EXERCISE: From the line with "Bookings are same" through the line with "Bookings for the", repeat the entries verbatim, both end lines included, and add nothing.

Saved entries

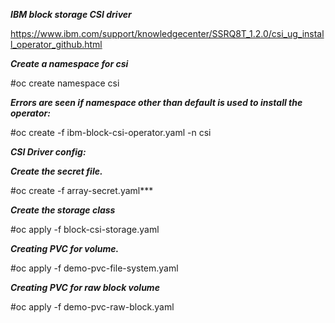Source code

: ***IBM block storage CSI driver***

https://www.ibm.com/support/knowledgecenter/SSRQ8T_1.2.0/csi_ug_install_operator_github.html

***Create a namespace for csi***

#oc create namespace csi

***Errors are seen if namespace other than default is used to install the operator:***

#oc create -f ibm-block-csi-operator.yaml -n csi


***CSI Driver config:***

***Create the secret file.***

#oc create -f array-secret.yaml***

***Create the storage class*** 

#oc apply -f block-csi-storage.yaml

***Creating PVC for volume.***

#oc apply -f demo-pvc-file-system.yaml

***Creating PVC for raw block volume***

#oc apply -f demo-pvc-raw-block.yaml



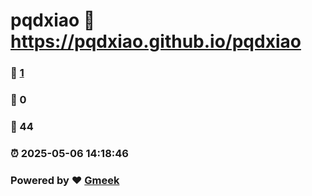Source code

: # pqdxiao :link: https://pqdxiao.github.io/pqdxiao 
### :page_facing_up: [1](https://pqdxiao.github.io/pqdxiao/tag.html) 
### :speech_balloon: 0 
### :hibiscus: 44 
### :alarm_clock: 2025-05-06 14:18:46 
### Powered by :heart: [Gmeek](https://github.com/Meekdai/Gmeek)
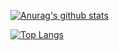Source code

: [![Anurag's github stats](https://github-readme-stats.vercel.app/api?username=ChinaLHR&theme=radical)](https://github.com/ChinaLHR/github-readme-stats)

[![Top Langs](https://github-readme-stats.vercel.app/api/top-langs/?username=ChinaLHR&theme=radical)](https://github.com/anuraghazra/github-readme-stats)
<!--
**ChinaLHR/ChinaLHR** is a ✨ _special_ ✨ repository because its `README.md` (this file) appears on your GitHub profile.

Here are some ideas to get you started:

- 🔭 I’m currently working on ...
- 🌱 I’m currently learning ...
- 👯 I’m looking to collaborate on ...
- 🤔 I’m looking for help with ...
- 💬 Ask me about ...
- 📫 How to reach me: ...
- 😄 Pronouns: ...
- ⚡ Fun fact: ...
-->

...

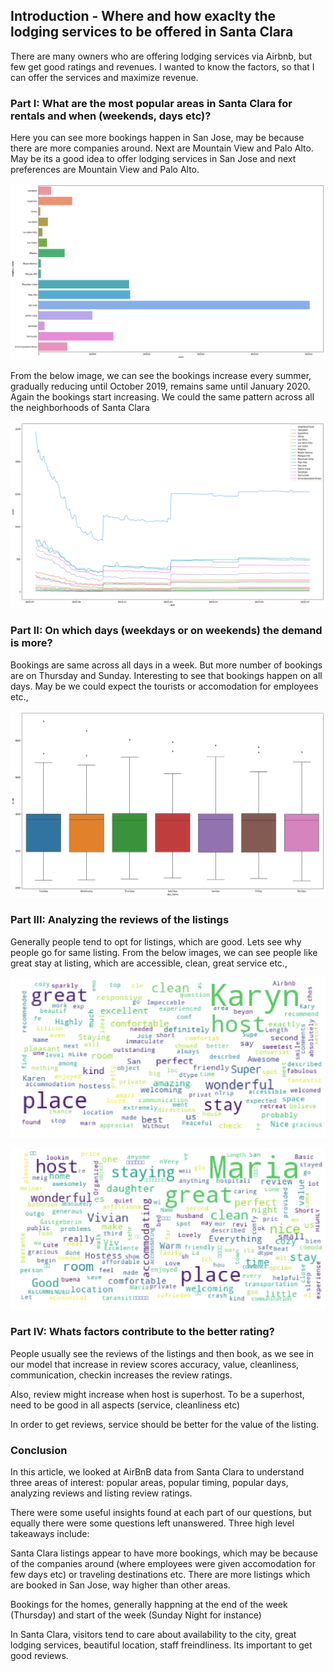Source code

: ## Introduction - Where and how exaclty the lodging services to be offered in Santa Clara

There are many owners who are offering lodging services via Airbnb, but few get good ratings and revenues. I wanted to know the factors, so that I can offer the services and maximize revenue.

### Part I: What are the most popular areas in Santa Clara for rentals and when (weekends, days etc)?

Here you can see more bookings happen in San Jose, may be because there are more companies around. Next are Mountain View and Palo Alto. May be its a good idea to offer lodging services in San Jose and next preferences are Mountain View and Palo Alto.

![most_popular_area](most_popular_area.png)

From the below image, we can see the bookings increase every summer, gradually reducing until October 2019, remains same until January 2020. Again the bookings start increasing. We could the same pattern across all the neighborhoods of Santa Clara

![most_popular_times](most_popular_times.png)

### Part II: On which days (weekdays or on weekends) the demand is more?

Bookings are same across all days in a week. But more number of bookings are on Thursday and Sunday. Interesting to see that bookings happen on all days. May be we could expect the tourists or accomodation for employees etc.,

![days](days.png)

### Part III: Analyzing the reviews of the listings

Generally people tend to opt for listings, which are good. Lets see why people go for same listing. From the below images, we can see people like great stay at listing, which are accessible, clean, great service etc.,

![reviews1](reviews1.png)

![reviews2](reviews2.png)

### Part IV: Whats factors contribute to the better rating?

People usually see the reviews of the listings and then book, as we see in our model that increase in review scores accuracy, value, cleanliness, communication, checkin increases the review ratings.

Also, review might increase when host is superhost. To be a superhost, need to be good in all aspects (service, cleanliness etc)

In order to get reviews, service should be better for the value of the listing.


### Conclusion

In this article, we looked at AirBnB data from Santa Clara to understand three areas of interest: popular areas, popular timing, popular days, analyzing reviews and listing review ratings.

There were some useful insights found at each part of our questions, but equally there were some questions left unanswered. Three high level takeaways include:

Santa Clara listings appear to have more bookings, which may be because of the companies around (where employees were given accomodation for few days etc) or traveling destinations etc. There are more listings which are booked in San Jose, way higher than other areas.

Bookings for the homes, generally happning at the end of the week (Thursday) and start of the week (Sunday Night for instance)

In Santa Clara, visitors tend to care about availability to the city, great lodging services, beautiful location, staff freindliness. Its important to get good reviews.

RESPONSE BOX:
Bookings are same across all days in a week. But more number of bookings are on Thursday and Sunday. Interesting to see that bookings happen on all days. May be we could expect the tourists or accomodation for employees etc.,

![days](days.png)

### Part III: Analyzing the reviews of the listings

Generally people tend to opt for listings, which are good. Lets see why people go for same listing. From the below images, we can see people like great stay at listing, which are accessible, clean, great service etc.,

![reviews1](reviews1.png)

![reviews2](reviews2.png)

### Part IV: Whats factors contribute to the better rating?

People usually see the reviews of the listings and then book, as we see in our model that increase in review scores accuracy, value, cleanliness, communication, checkin increases the review ratings.

Also, review might increase when host is superhost. To be a superhost, need to be good in all aspects (service, cleanliness etc)

In order to get reviews, service should be better for the value of the listing.


### Conclusion

In this article, we looked at AirBnB data from Santa Clara to understand three areas of interest: popular areas, popular timing, popular days, analyzing reviews and listing review ratings.

There were some useful insights found at each part of our questions, but equally there were some questions left unanswered. Three high level takeaways include:

Santa Clara listings appear to have more bookings, which may be because of the companies around (where employees were given accomodation for few days etc) or traveling destinations etc. There are more listings which are booked in San Jose, way higher than other areas.

Bookings for the homes, generally happning at the end of the week (Thursday) and start of the week (Sunday Night for instance)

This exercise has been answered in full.